I'm with Doc on this one. And I think the time to have the discussion of a kid being able to call mom and dad for a ride needs to be discussed BEFORE they ever show up at home drunk! Once they've shown up that way, it's Doc's plan.
 
Thanks for all the advice last night obviously I was losing it.
In response to some of the questions, Why did I say I can not prove it? Because she was caught not driving but coming in drunk last Christmas break and denied it and since noone else in the family saw her it was my word against hers. That time she was punished for 2 weeks. Had the long talk about dangers of alcohol, call me to get you if you are at a party and this comes up, the whole 9 yards. Obviously it made no differance what so ever.

THE CAR IS GONE!!!!!! I WILL NOT GIVE IT BACK>

A neighbor called this am, it seems last night she got out of another car and then someone pulled up in her car, she got in her own car and drove the car from the end of his driveway home here. So she was not driving, still the car is gone I don't care if she drove it 4 feet or 4 miles she drove it drunk period the car is gone.

She just came upstairs and says, yes, she was drunk, was a t a party no big deal everyone was drunk.:eek: First off by my of thinking way big deal!!!!!!!!!!!!!

I have called the parents of the kids she was with.

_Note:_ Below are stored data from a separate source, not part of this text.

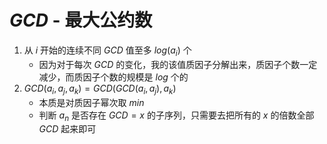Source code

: # $GCD$ - 最大公约数

1. 从 $i$ 开始的连续不同 $GCD$ 值至多 $log(a_i)$ 个
    - 因为对于每次 $GCD$ 的变化，我的该值质因子分解出来，质因子个数一定减少，而质因子个数的规模是 $log$ 个的
2. $GCD(a_i, a_j, a_k) = GCD(GCD(a_i, a_j), a_k)$
    - 本质是对质因子幂次取 $min$
    - 判断 $a_n$ 是否存在 $GCD = x$ 的子序列，只需要去把所有的 $x$ 的倍数全部 $GCD$ 起来即可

Not gonna make me popular with them but I don't care.
We are supposed to be leaving in 2 hours with another family for a little vacation, Nice want to travel with me?

FYI.. you can oder portable breathlizer tests, online which I ordered at 2am last night. Although since she is now punished to the unforseeable future... I don't know what I am going to use them for.

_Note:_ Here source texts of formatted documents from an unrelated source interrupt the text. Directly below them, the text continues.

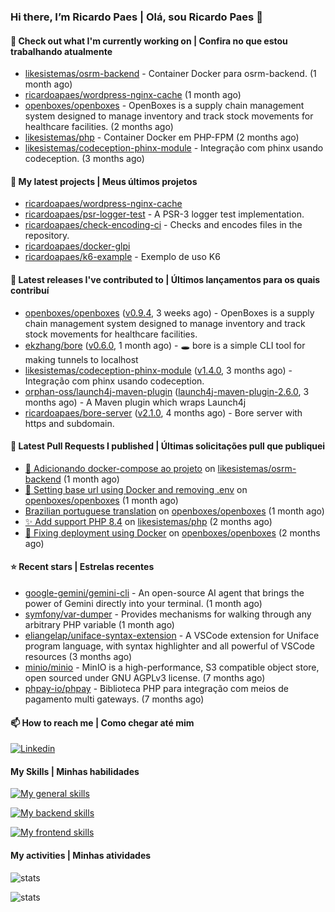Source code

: ### Hi there, I’m Ricardo Paes | Olá, sou Ricardo Paes 👋 

#### 👷 Check out what I'm currently working on | Confira no que estou trabalhando atualmente

- [likesistemas/osrm-backend](https://github.com/likesistemas/osrm-backend) - Container Docker para osrm-backend. (1 month ago)
- [ricardoapaes/wordpress-nginx-cache](https://github.com/ricardoapaes/wordpress-nginx-cache) (1 month ago)
- [openboxes/openboxes](https://github.com/openboxes/openboxes) - OpenBoxes is a supply chain management system designed to manage inventory and track stock movements for healthcare facilities. (2 months ago)
- [likesistemas/php](https://github.com/likesistemas/php) - Container Docker em PHP-FPM  (2 months ago)
- [likesistemas/codeception-phinx-module](https://github.com/likesistemas/codeception-phinx-module) - Integração com phinx usando codeception. (3 months ago)

#### 🌱 My latest projects | Meus últimos projetos

- [ricardoapaes/wordpress-nginx-cache](https://github.com/ricardoapaes/wordpress-nginx-cache)
- [ricardoapaes/psr-logger-test](https://github.com/ricardoapaes/psr-logger-test) - A PSR-3 logger test implementation.
- [ricardoapaes/check-encoding-ci](https://github.com/ricardoapaes/check-encoding-ci) - Checks and encodes files in the repository.
- [ricardoapaes/docker-glpi](https://github.com/ricardoapaes/docker-glpi)
- [ricardoapaes/k6-example](https://github.com/ricardoapaes/k6-example) - Exemplo de uso K6

#### 🔭 Latest releases I've contributed to | Últimos lançamentos para os quais contribuí

- [openboxes/openboxes](https://github.com/openboxes/openboxes) ([v0.9.4](https://github.com/openboxes/openboxes/releases/tag/v0.9.4), 3 weeks ago) - OpenBoxes is a supply chain management system designed to manage inventory and track stock movements for healthcare facilities.
- [ekzhang/bore](https://github.com/ekzhang/bore) ([v0.6.0](https://github.com/ekzhang/bore/releases/tag/v0.6.0), 1 month ago) - 🕳 bore is a simple CLI tool for making tunnels to localhost
- [likesistemas/codeception-phinx-module](https://github.com/likesistemas/codeception-phinx-module) ([v1.4.0](https://github.com/likesistemas/codeception-phinx-module/releases/tag/v1.4.0), 3 months ago) - Integração com phinx usando codeception.
- [orphan-oss/launch4j-maven-plugin](https://github.com/orphan-oss/launch4j-maven-plugin) ([launch4j-maven-plugin-2.6.0](https://github.com/orphan-oss/launch4j-maven-plugin/releases/tag/launch4j-maven-plugin-2.6.0), 3 months ago) - A Maven plugin which wraps Launch4j
- [ricardoapaes/bore-server](https://github.com/ricardoapaes/bore-server) ([v2.1.0](https://github.com/ricardoapaes/bore-server/releases/tag/v2.1.0), 4 months ago) - Bore server with https and subdomain.

#### 🔨 Latest Pull Requests I published | Últimas solicitações pull que publiquei

- [:whale: Adicionando docker-compose ao projeto](https://github.com/likesistemas/osrm-backend/pull/2) on [likesistemas/osrm-backend](https://github.com/likesistemas/osrm-backend) (1 month ago)
- [:whale: Setting base url using Docker and removing .env](https://github.com/openboxes/openboxes/pull/5335) on [openboxes/openboxes](https://github.com/openboxes/openboxes) (1 month ago)
- [Brazilian portuguese translation](https://github.com/openboxes/openboxes/pull/5334) on [openboxes/openboxes](https://github.com/openboxes/openboxes) (1 month ago)
- [✨ Add support PHP 8.4](https://github.com/likesistemas/php/pull/41) on [likesistemas/php](https://github.com/likesistemas/php) (2 months ago)
- [:whale: Fixing deployment using Docker](https://github.com/openboxes/openboxes/pull/5279) on [openboxes/openboxes](https://github.com/openboxes/openboxes) (2 months ago)

#### ⭐ Recent stars | Estrelas recentes

- [google-gemini/gemini-cli](https://github.com/google-gemini/gemini-cli) - An open-source AI agent that brings the power of Gemini directly into your terminal. (1 month ago)
- [symfony/var-dumper](https://github.com/symfony/var-dumper) - Provides mechanisms for walking through any arbitrary PHP variable (1 month ago)
- [eliangelap/uniface-syntax-extension](https://github.com/eliangelap/uniface-syntax-extension) - A VSCode extension for Uniface program language, with syntax highlighter and all powerful of VSCode resources (3 months ago)
- [minio/minio](https://github.com/minio/minio) - MinIO is a high-performance, S3 compatible object store, open sourced under GNU AGPLv3 license. (7 months ago)
- [phpay-io/phpay](https://github.com/phpay-io/phpay) - Biblioteca PHP para integração com meios de pagamento multi gateways. (7 months ago)

#### 📫 How to reach me | Como chegar até mim

[![Linkedin](https://img.shields.io/badge/LinkedIn-0077B5?style=for-the-badge&logo=linkedin&logoColor=white)](https://www.linkedin.com/in/ricardo-paes-5039ba4b)

#### My Skills | Minhas habilidades

[![My general skills](https://skillicons.dev/icons?i=linux,bash,git,docker,aws,gcp,kubernetes,githubactions,nginx,sentry,vim,vscode)](https://skillicons.dev)

[![My backend skills](https://skillicons.dev/icons?i=php,java,nodejs,go,kotlin,ts,laravel,androidstudio)](https://skillicons.dev)

[![My frontend skills](https://skillicons.dev/icons?i=webpack,react,angular,js,html,css,jquery)](https://skillicons.dev)

#### My activities | Minhas atividades

![stats](https://github-readme-stats.vercel.app/api?username=ricardoapaes&show_icons=true&hide_title=false&count_private=true&theme=radical&border_color=000000)

![stats](https://github-readme-stats.vercel.app/api/top-langs/?username=ricardoapaes&layout=compact&langs_count=16&theme=radical&&count_private=true&border_color=000000)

As far as the dangers of alcohol. 2 days ago my godmother was admitted to the hsopitol, with liver failure, kidney failure, and heart failure from years and years of alcohol abuse. for the last 2 days my kid has listened to the phone conversations and the talk about how she is dieng in the ICU. I even gave a lecture to her on Monday night as to look at this, And see what can happen? And the next day she does this. If I survive this teenager It will be a miracle I swear.


CKR it is not a school night it is school vacation here.

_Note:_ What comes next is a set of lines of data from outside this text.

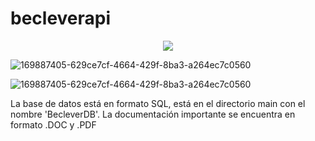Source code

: # becleverapi
<p align="center">
 <img src="https://img.shields.io/badge/STATUS-EN%20DESAROLLO-green">
 </p>
 
 ![169887405-629ce7cf-4664-429f-8ba3-a264ec7c0560](https://user-images.githubusercontent.com/116833270/226713121-d10c1979-0faf-45bd-b9e5-5ae4a348c194.png)

 ![169887405-629ce7cf-4664-429f-8ba3-a264ec7c0560](https://user-images.githubusercontent.com/116833270/226713146-9b39b880-fc05-49a8-b24a-2e98155a546d.png)

La base de datos está en formato SQL, está en el directorio main con el nombre 'BecleverDB'.
La documentación importante se encuentra en formato .DOC y .PDF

PINWIZARD... This is of course past the time to have this discussion, It has been had many times, many ways. But since she is a teen they do think they are invicable. Go back and read my posts on my old screen name. I am very strict always follow up and always am involved and proactive. I shudder to think what she would do if I wasn't at the door waiting for her to come into the house.

I know I opened myself up for this by venting and posting, But trust me this is not a case of all the right stuff not being done, and myself not being proactive, This child is a straight A honor student never a behavior problem. Just got 108, 110 and 102's on her midterm. Just brought home a report card last week with an A-plus in honors latin. I always know where she is I call and double check, Don't say it can not hapen with your kid, Trust me it can it happened to me. Despite doing everything right.
Go figure...Thats what is stinging the most, I HAVE DONE ALL THIS!!!!It looks like the only thing I can do at this point is to keep her punished till eternity.
 

what a rough period to go through.

I think you are doing the right thing taking the car away for the time being. I know you are very angry right now, but it really is better that she didn't drive herself all the way home. I hope whomever was driving the car was sober. :(

I hope things go better for you. Parenting a teenager is very difficult.
 
You've at least made enough of an impression that she did not drive all the way home drunk. She seems to have known not to drive drunk, but wanted to see if she could get in the house unnoticed and having someone else drive her car into your driveway wouldn't have made that easy.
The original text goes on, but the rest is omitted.